_Task to complete:_
Would you please copy each line of the data in which the string "detta" occurs?

_Records for this exercise:_
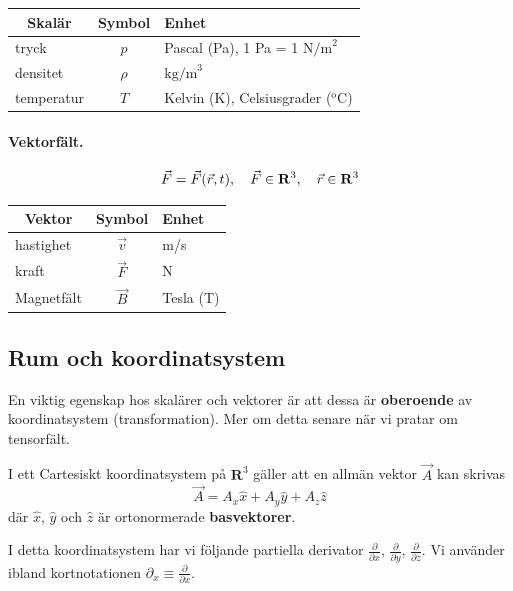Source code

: \documentclass[%
oneside,                 %
final,                   %
10pt]{article}
\begin{document}
\begin{tabular}{lcl}
\hline
\multicolumn{1}{c}{ Skalär } & \multicolumn{1}{c}{ Symbol } & \multicolumn{1}{l}{ Enhet } \\
\hline
tryck      & $p$    & Pascal (Pa), 1 Pa = 1 $\mathrm{N/m}^2$              \\
densitet   & $\rho$ & $\mathrm{kg/m}^3$                                   \\
temperatur & $T$    & Kelvin (K), Celsiusgrader ($^\mathrm{o}\mathrm{C}$) \\
\hline
\end{tabular}


\noindent
\paragraph{Vektorfält.}
\begin{equation}
\vec{F} = \vec{F}(\vec{r},t), \quad \vec{F} \in \mathbf{R}^3,\quad \vec{r} \in \mathbf{R}^3 \\ 
\end{equation}



\begin{tabular}{lcl}
\hline
\multicolumn{1}{c}{ Vektor } & \multicolumn{1}{c}{ Symbol } & \multicolumn{1}{l}{ Enhet } \\
\hline
hastighet  & $\vec{v}$ & m/s       \\
kraft      & $\vec{F}$ & N         \\
Magnetfält & $\vec{B}$ & Tesla (T) \\
\hline
\end{tabular}


\noindent
\subsection*{Rum och koordinatsystem}

En viktig egenskap hos skalärer och vektorer är att dessa är \textbf{oberoende} av koordinatsystem (transformation). Mer om detta senare när vi pratar om tensorfält.

I ett Cartesiskt koordinatsystem på $\mathbf{R}^3$ gäller att en allmän vektor $\vec{A}$ kan skrivas
\begin{equation}
\vec{A} = A_x \hat{x} + A_y \hat{y} + A_z \hat{z}
\end{equation}
där $\hat{x}$, $\hat{y}$ och $\hat{z}$ är ortonormerade \textbf{basvektorer}.

I detta koordinatsystem har vi följande partiella derivator $\frac{\partial}{\partial x}$, $\frac{\partial}{\partial y}$, $\frac{\partial}{\partial z}$. Vi använder ibland kortnotationen $\partial_x \equiv \frac{\partial}{\partial x}$.
\end{document}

_The completed task:_
En viktig egenskap hos skalärer och vektorer är att dessa är \textbf{oberoende} av koordinatsystem (transformation). Mer om detta senare när vi pratar om tensorfält.
I detta koordinatsystem har vi följande partiella derivator $\frac{\partial}{\partial x}$, $\frac{\partial}{\partial y}$, $\frac{\partial}{\partial z}$. Vi använder ibland kortnotationen $\partial_x \equiv \frac{\partial}{\partial x}$.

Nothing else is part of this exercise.